Task:
Find the lines below in which the string "make" occurs. Copy each one.

========

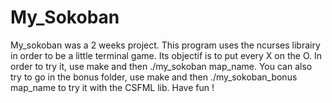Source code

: # My_Sokoban

My_sokoban was a 2 weeks project. This program uses the ncurses librairy in order to be a little terminal game.
Its objectif is to put every X on the O.
In order to try it, use make and then ./my_sokoban map_name.
You can also try to go in the bonus folder, use make and then ./my_sokoban_bonus map_name to try it with the CSFML lib.
Have fun !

========

Solution:
In order to try it, use make and then ./my_sokoban map_name.
You can also try to go in the bonus folder, use make and then ./my_sokoban_bonus map_name to try it with the CSFML lib.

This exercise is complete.